(Records from a collection)
*** Block opens ***

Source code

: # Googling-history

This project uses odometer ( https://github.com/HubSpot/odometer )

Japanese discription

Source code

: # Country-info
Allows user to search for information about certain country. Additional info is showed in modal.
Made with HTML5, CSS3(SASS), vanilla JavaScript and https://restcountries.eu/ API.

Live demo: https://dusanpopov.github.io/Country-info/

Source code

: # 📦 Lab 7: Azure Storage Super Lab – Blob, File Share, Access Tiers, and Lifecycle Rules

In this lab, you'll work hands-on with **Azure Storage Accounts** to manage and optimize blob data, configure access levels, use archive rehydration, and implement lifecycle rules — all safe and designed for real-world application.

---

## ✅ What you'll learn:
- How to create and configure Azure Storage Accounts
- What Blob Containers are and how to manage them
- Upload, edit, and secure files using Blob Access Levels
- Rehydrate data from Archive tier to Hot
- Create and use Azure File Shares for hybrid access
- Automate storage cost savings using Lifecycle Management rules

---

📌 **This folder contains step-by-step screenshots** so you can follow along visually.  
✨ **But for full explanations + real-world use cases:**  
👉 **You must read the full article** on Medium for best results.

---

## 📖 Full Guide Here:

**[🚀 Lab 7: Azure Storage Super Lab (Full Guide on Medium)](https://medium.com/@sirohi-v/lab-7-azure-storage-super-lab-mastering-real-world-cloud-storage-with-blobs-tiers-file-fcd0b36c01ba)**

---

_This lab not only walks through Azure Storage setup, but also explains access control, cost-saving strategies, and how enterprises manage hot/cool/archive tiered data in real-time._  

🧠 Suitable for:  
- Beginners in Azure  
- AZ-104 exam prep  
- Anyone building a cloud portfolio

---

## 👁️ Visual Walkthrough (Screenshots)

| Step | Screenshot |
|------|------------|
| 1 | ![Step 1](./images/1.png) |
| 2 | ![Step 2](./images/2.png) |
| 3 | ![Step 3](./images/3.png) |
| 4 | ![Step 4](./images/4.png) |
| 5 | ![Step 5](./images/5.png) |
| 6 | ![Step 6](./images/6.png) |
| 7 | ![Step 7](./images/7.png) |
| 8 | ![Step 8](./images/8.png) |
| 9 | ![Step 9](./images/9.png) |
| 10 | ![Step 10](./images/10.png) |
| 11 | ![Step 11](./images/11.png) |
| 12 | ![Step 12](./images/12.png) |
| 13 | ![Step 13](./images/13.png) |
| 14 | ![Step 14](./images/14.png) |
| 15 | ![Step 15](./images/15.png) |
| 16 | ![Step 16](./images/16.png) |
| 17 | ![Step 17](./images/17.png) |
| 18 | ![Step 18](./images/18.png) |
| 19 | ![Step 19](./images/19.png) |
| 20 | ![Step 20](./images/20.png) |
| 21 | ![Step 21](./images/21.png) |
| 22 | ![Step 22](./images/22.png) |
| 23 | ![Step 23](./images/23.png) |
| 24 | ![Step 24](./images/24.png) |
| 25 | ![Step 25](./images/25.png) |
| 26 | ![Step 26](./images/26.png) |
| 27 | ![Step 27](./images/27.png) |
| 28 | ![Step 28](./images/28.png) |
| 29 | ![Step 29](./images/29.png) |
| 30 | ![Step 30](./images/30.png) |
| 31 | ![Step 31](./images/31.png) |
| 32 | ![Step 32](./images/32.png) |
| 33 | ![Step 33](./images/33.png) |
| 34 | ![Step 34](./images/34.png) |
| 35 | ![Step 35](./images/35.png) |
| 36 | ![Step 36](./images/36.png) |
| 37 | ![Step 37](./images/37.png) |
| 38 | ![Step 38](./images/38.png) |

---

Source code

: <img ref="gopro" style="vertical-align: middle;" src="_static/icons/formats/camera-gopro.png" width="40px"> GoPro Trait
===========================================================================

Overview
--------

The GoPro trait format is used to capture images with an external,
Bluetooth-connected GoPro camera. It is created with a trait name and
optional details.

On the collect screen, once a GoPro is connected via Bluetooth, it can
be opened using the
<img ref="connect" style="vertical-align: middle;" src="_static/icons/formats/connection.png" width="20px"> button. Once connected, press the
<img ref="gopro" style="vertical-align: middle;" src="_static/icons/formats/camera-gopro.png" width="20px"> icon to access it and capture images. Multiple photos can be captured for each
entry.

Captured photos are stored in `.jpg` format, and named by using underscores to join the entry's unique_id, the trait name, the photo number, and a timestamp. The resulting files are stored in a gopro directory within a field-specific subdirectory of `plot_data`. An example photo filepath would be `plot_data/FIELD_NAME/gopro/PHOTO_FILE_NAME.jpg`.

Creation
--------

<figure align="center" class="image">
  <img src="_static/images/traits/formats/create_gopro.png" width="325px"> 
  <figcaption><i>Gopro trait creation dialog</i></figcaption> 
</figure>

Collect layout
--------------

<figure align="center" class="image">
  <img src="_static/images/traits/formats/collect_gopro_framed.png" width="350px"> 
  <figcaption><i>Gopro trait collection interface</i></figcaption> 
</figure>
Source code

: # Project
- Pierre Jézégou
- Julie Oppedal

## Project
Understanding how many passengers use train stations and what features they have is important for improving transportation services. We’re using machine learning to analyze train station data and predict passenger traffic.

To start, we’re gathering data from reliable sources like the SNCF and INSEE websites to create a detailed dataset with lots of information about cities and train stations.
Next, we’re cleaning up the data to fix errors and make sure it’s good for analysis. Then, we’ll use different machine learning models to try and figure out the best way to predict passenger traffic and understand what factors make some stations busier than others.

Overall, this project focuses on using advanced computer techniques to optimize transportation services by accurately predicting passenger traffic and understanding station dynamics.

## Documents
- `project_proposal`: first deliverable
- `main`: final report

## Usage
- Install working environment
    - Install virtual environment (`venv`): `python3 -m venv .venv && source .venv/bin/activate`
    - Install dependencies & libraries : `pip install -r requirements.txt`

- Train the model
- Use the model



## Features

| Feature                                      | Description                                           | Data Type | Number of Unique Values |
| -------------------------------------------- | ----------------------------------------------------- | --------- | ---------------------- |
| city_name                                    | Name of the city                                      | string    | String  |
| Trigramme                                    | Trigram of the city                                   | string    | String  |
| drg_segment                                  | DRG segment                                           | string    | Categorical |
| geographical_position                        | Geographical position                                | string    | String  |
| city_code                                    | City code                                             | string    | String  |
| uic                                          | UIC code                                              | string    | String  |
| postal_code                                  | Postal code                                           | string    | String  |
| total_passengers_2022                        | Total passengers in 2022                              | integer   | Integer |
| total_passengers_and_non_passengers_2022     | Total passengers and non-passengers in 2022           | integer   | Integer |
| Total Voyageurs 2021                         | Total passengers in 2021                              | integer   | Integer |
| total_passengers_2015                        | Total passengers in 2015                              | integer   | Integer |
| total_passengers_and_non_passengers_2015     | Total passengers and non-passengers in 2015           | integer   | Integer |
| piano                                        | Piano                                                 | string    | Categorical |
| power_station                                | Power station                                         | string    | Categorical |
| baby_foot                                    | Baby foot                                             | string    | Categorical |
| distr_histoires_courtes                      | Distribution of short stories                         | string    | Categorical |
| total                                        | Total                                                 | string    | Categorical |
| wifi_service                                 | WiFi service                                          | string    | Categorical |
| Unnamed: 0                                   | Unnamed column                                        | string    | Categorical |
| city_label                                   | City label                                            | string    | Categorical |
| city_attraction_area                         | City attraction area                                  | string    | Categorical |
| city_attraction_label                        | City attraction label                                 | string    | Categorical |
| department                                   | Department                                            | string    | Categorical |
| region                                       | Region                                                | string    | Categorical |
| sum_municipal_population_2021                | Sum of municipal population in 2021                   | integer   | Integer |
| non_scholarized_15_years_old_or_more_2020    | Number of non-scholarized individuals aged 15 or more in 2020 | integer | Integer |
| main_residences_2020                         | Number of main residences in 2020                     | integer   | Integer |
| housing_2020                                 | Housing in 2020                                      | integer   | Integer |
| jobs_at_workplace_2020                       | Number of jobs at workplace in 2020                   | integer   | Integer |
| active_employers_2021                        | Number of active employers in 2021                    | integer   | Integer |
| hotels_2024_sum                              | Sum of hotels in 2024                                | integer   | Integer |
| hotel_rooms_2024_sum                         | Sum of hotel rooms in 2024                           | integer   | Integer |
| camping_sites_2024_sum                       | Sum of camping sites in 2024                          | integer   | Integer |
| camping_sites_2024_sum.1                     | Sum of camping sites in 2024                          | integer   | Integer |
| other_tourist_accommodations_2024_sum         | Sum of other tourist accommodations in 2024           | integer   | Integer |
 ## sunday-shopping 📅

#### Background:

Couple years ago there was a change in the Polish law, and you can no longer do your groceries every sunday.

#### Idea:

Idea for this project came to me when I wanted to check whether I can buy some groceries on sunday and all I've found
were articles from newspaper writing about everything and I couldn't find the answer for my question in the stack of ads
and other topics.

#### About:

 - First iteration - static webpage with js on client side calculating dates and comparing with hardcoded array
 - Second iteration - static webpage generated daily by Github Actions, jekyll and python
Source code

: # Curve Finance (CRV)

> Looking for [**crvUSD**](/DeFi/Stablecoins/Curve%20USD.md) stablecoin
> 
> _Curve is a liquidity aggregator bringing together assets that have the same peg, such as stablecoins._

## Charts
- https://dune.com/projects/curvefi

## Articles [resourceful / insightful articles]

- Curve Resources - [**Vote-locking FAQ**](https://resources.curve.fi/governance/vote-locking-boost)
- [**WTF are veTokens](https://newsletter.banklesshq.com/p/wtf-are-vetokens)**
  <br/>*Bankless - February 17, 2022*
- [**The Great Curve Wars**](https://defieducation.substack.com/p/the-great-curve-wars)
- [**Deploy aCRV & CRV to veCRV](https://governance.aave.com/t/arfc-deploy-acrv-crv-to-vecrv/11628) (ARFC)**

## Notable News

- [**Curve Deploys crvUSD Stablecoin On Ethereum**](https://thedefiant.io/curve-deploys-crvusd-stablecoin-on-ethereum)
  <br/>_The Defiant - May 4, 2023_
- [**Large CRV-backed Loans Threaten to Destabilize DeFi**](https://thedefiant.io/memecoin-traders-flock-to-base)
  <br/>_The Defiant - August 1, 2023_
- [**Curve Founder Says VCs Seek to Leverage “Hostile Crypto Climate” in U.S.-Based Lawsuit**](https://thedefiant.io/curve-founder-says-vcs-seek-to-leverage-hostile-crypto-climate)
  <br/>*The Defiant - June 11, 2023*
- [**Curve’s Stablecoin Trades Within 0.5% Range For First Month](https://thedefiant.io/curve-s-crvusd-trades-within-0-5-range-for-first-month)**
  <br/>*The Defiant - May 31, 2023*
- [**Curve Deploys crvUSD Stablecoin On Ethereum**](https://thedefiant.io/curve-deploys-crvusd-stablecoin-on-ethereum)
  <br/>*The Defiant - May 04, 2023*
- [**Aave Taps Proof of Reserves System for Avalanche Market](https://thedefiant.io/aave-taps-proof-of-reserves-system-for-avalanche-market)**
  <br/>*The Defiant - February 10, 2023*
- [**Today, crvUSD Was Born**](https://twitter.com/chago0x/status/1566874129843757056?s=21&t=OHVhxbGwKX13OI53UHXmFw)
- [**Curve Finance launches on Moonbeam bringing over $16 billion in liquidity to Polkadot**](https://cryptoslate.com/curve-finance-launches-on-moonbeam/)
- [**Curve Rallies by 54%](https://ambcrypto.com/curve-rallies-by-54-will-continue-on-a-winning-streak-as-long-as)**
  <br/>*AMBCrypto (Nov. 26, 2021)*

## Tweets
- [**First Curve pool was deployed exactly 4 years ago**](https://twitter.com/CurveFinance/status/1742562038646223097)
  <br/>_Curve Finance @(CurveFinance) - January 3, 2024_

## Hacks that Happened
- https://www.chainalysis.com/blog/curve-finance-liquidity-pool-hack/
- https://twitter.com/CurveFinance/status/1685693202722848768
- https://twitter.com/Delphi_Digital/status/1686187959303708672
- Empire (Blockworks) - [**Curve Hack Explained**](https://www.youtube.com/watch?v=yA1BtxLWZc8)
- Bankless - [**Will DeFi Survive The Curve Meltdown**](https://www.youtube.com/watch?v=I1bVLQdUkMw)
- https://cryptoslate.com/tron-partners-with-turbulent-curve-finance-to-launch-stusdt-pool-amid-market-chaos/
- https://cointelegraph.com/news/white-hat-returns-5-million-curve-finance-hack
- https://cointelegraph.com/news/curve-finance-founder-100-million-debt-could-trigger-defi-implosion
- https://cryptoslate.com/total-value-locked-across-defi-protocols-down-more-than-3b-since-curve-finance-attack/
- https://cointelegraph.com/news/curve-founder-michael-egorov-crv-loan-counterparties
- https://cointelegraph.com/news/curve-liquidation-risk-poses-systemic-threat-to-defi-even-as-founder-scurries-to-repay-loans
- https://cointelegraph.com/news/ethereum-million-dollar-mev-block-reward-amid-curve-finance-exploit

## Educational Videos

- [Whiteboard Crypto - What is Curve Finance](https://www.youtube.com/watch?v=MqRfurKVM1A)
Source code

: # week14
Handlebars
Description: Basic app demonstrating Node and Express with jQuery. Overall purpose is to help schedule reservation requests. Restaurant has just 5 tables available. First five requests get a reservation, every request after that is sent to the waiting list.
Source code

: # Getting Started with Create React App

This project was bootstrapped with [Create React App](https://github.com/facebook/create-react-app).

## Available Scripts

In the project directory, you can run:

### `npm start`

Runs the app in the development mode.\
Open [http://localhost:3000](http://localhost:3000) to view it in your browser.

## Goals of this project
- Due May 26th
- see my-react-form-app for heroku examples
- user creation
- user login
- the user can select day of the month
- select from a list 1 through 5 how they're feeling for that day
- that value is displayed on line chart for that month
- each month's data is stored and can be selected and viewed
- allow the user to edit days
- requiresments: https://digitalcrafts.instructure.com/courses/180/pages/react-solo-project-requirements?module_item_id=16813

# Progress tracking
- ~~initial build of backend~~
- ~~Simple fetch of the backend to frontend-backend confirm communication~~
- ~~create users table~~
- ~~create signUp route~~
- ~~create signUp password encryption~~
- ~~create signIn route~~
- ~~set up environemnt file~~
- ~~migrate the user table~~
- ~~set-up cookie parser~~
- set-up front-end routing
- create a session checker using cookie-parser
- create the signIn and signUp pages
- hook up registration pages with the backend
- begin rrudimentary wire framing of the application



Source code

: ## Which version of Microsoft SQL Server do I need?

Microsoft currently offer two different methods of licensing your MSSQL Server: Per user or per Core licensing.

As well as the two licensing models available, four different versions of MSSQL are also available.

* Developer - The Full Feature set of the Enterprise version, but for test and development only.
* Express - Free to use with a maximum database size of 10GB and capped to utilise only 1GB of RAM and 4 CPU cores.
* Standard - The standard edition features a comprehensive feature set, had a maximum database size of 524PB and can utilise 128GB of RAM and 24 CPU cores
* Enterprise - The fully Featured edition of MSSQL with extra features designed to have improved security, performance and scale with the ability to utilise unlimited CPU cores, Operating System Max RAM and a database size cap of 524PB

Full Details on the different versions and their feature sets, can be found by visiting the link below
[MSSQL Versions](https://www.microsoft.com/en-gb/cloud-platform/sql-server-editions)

*** Block closes ***

[Problem to solve] How many lines in the data above contain the string "application"? Reply with only the number.

[Solution below] 2